**STORED DATA**
▬▬▬
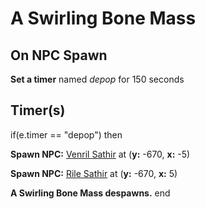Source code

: # A Swirling Bone Mass
## On NPC Spawn

**Set a timer** named *depop* for 150 seconds
## Timer(s)

if(e.timer == "depop") then


**Spawn NPC:**  [Venril Sathir](/npc/105021) at (**y:** -670, **x:** -5)


**Spawn NPC:**  [Rile Sathir](/npc/105004) at (**y:** -670, **x:** 5)


**A Swirling Bone Mass despawns.**
end
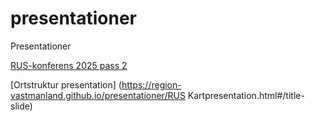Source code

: # presentationer
Presentationer


[RUS-konferens 2025 pass 2](https://region-vastmanland.github.io/presentationer/RUS_pass2.html)

[Ortstruktur presentation] (https://region-vastmanland.github.io/presentationer/RUS Kartpresentation.html#/title-slide)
▬▬▬
**GOAL OF THE EXERCISE**
Write out the records in full and exactly, omitting the pictures they hold.

**EXPECTED ANSWER**
Source code

: # A Swirling Bone Mass
## On NPC Spawn

**Set a timer** named *depop* for 150 seconds
## Timer(s)

if(e.timer == "depop") then


**Spawn NPC:**  [Venril Sathir](/npc/105021) at (**y:** -670, **x:** -5)


**Spawn NPC:**  [Rile Sathir](/npc/105004) at (**y:** -670, **x:** 5)


**A Swirling Bone Mass despawns.**
end
Source code

: # presentationer
Presentationer


[RUS-konferens 2025 pass 2](https://region-vastmanland.github.io/presentationer/RUS_pass2.html)

[Ortstruktur presentation] (https://region-vastmanland.github.io/presentationer/RUS Kartpresentation.html#/title-slide)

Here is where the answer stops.